* _Required action_
From the top of the entries, reproduce each line exactly, stopping after the line that contains "The interface can". Omit pictures.

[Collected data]
[Start of Attachment]
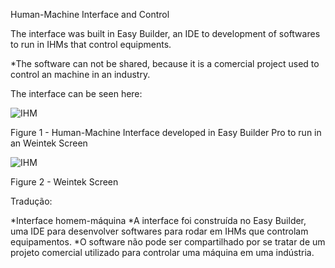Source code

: Human-Machine Interface and Control

The interface was built in Easy Builder, an IDE to development of softwares to run in IHMs that control equipments.

*The software can not be shared, because it is a comercial project used to control an machine in an industry. 

The interface can be seen here:

![IHM](https://user-images.githubusercontent.com/90293389/185153199-34333a42-f974-4068-bd53-876c21cdc337.png)

Figure 1 - Human-Machine Interface developed in Easy Builder Pro to run in an Weintek Screen

![IHM](https://user-images.githubusercontent.com/90293389/185185543-381e6937-a124-43a8-a954-2b67e76799eb.png)

Figure 2 - Weintek Screen

Tradução:

*Interface homem-máquina
*A interface foi construída no Easy Builder, uma IDE para desenvolver softwares para rodar em IHMs que controlam equipamentos.
*O software não pode ser compartilhado por se tratar de um projeto comercial utilizado para controlar uma máquina em uma indústria.

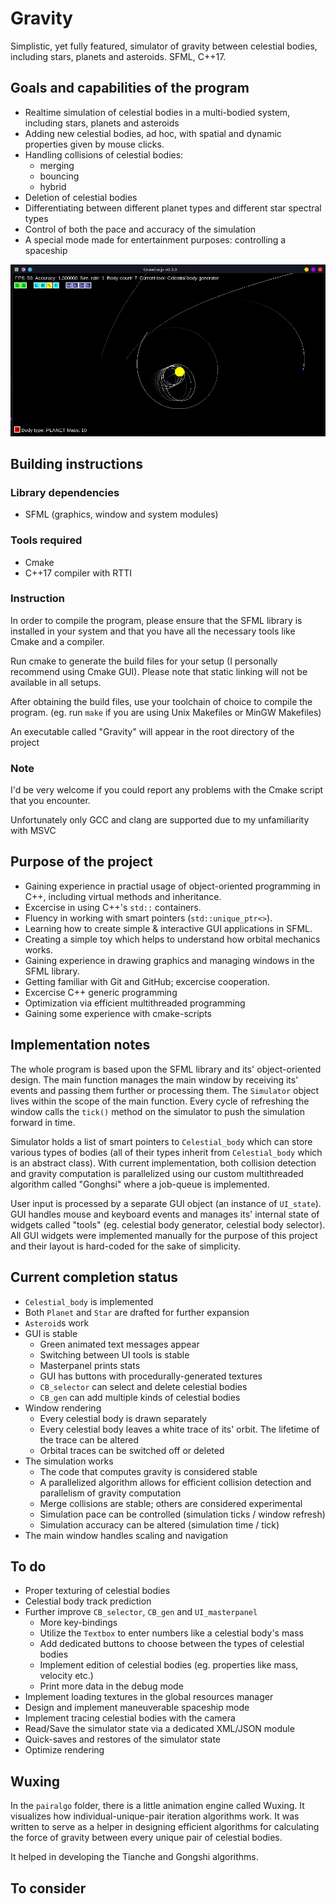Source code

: # Gravity
Simplistic, yet fully featured, simulator of gravity between celestial bodies, including stars, planets and asteroids.
SFML, C++17.

## Goals and capabilities of the program
* Realtime simulation of celestial bodies in a multi-bodied system, including stars, planets and asteroids
* Adding new celestial bodies, ad hoc, with spatial and dynamic properties given by mouse clicks.
* Handling collisions of celestial bodies:
	* merging
	* bouncing
	* hybrid
* Deletion of celestial bodies
* Differentiating between different planet types and different star spectral types
* Control of both the pace and accuracy of the simulation
* A special mode made for entertainment purposes: controlling a spaceship

![Demo](comments/demo.png)

## Building instructions
### Library dependencies
* SFML (graphics, window and system modules)
### Tools required
* Cmake
* C++17 compiler with RTTI
### Instruction
In order to compile the program, please ensure that the SFML library is installed in your system and that you have all the necessary tools like Cmake and a compiler.

Run cmake to generate the build files for your setup (I personally recommend using Cmake GUI).
Please note that static linking will not be available in all setups.

After obtaining the build files, use your toolchain of choice to compile the program.
(eg. run `make` if you are using Unix Makefiles or MinGW Makefiles)

An executable called "Gravity" will appear in the root directory of the project

### Note
I'd be very welcome if you could report any problems with the Cmake script that you encounter.

Unfortunately only GCC and clang are supported due to my unfamiliarity with MSVC

## Purpose of the project
* Gaining experience in practial usage of object-oriented programming in C++, including virtual methods and inheritance.
* Excercise in using C++'s `std::` containers.
* Fluency in working with smart pointers (`std::unique_ptr<>`).
* Learning how to create simple & interactive GUI applications in SFML.
* Creating a simple toy which helps to understand how orbital mechanics works.
* Gaining experience in drawing graphics and managing windows in the SFML library.
* Getting familiar with Git and GitHub; excercise cooperation.
* Excercise C++ generic programming
* Optimization via efficient multithreaded programming
* Gaining some experience with cmake-scripts

## Implementation notes
The whole program is based upon the SFML library and its' object-oriented design.
The main function manages the main window by receiving its' events and passing them further or processing them. The `Simulator` object lives within the scope of the main function. 
Every cycle of refreshing the window calls the `tick()` method on the simulator to push the simulation forward in time.

Simulator holds a list of smart pointers to `Celestial_body` which can store various types of bodies (all of their types inherit from `Celestial_body` which is an abstract class). 
With current implementation, both collision detection and gravity computation is parallelized using our custom multithreaded algorithm called "Gonghsi" where a job-queue is implemented.

User input is processed by a separate GUI object (an instance of `UI_state`). 
GUI handles mouse and keyboard events and manages its' internal state of widgets called "tools" (eg. celestial body generator, celestial body selector).
All GUI widgets were implemented manually for the purpose of this project and their layout is hard-coded for the sake of simplicity.
## Current completion status
* `Celestial_body` is implemented
* Both `Planet` and `Star` are drafted for further expansion
* `Asteroid`s work
* GUI is stable
	* Green animated text messages appear
	* Switching between UI tools is stable
	* Masterpanel prints stats
	* GUI has buttons with procedurally-generated textures
	* `CB_selector` can select and delete celestial bodies
	* `CB_gen` can add multiple kinds of celestial bodies
* Window rendering
	* Every celestial body is drawn separately
	* Every celestial body leaves a white trace of its' orbit. The lifetime of the trace can be altered
	* Orbital traces can be switched off or deleted
* The simulation works
	* The code that computes gravity is considered stable
	* A parallelized algorithm allows for efficient collision detection and parallelism of gravity computation
	* Merge collisions are stable; others are considered experimental
	* Simulation pace can be controlled (simulation ticks / window refresh)
	* Simulation accuracy can be altered (simulation time / tick)
* The main window handles scaling and navigation
## To do
* Proper texturing of celestial bodies
* Celestial body track prediction
* Further improve `CB_selector`, `CB_gen` and `UI_masterpanel`
	* More key-bindings
	* Utilize the `Textbox` to enter numbers like a celestial body's mass
	* Add dedicated buttons to choose between the types of celestial bodies
	* Implement edition of celestial bodies (eg. properties like mass, velocity etc.)
	* Print more data in the debug mode
* Implement loading textures in the global resources manager
* Design and implement maneuverable spaceship mode
* Implement tracing celestial bodies with the camera
* Read/Save the simulator state via a dedicated XML/JSON module
* Quick-saves and restores of the simulator state
* Optimize rendering
## Wuxing
In the `pairalgo` folder, there is a little animation engine called Wuxing. It visualizes how individual-unique-pair iteration algorithms work. It was written to serve as a helper in designing efficient algorithms for calculating the force of gravity between every unique pair of celestial bodies.

It helped in developing the Tianche and Gongshi algorithms.


## To consider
[End of Attachment]
* _Solution for this task_
Source code

: Human-Machine Interface and Control

The interface was built in Easy Builder, an IDE to development of softwares to run in IHMs that control equipments.

*The software can not be shared, because it is a comercial project used to control an machine in an industry. 

The interface can be seen here:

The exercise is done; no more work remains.